Les contraires s’attirent… ou se repoussent

Publié le 31 décembre 2014 | Temps de lecture : 2 minutes
Édifice du ministère de l’Intérieur à Cuba

On apprend aujourd’hui qu’une douzaine de dissidents ont été arrêtés à Cuba pour avoir participé à une minuscule manifestation non autorisée.

L’artiste cubaine Tania Bruguera, à l’origine de cette manifestation, voulait organiser une séance de discussion libre « à micro ouvert » sur la place de la Révolution — devant les bureaux du redoutable ministère de l’Intérieur — sans avoir obtenu les autorisations nécessaires.

Pour les autorités cubaines, il s’agissait d’une provocation politique. Au contraire, pour le département d’État américain, c’est une tentative de brimer la liberté d’expression.

En septembre 2012, 130 personnes ont été arrêtées à New York parmi les 600 qui marchaient dans les rues de cette ville pour souligner le premier anniversaire du mouvement Occupy Wall Street. C’est dix fois plus d’arrestations qu’hier à Cuba.

Afin de débusquer le terrorisme qui sommeille dans chacun de ses citoyens, les États-Unis espionnent leurs courriels, épient leurs appels téléphoniques, et localisent leurs déplacements par le biais de leurs téléphones multifonctionnels. Il est temps que les autorités cubaines fassent du respect des droits de l’Homme aux États-Unis une condition de la normalisation avec ce pays.
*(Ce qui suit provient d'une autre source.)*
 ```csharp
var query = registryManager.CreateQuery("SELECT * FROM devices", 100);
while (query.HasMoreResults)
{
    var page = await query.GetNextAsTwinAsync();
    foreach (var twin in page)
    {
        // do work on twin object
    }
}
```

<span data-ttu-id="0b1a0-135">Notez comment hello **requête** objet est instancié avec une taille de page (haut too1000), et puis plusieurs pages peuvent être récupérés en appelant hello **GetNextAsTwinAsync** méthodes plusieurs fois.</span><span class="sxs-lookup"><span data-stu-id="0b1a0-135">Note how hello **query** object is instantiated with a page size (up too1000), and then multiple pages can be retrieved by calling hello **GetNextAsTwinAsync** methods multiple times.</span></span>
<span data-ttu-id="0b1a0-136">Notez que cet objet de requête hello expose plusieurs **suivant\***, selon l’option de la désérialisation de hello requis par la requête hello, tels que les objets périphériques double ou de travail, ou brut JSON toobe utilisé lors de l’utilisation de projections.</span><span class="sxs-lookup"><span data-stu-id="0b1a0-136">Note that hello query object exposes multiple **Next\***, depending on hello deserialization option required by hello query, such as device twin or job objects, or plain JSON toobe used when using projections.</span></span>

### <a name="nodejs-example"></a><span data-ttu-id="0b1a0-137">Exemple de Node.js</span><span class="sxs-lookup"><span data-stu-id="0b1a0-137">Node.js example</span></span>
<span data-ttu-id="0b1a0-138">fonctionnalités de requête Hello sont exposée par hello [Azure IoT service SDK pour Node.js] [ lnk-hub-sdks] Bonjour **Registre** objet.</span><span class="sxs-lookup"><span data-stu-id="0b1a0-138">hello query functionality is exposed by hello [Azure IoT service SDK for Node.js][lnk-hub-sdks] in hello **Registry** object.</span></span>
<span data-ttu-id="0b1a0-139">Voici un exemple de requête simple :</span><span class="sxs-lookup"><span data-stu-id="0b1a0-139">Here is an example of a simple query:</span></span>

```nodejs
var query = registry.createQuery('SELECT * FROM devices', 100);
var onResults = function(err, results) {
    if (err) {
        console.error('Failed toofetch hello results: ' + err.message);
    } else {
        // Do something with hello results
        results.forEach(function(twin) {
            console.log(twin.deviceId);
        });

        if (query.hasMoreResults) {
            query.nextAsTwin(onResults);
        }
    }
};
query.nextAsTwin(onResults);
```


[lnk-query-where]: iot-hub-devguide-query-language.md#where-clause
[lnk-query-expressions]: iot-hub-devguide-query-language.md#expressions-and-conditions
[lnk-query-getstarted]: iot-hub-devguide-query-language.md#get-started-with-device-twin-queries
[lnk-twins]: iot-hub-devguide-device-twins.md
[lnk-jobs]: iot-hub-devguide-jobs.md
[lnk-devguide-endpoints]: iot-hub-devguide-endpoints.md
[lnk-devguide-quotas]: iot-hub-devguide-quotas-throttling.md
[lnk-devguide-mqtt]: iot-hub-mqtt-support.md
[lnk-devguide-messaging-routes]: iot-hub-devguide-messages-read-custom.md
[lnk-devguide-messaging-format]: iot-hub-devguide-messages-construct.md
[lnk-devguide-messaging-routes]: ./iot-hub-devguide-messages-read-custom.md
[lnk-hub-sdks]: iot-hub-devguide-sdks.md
Mais qu’est-ce que je suis en train d’écrire ? Suis-je en train de réaliser que la vérité est une chose relative, et qu’elle peut être déformée par l’aveuglement idéologique…

En réalité, chaque pays possède ses propres dissidents. Et il les réprime comme il peut. Les participants au Printemps érable en savent quelque chose…

Références :
Anniversaire d’Occupy Wall Street : 135 arrestations
Cuba arrête une douzaine de dissidents, Washington « préoccupé »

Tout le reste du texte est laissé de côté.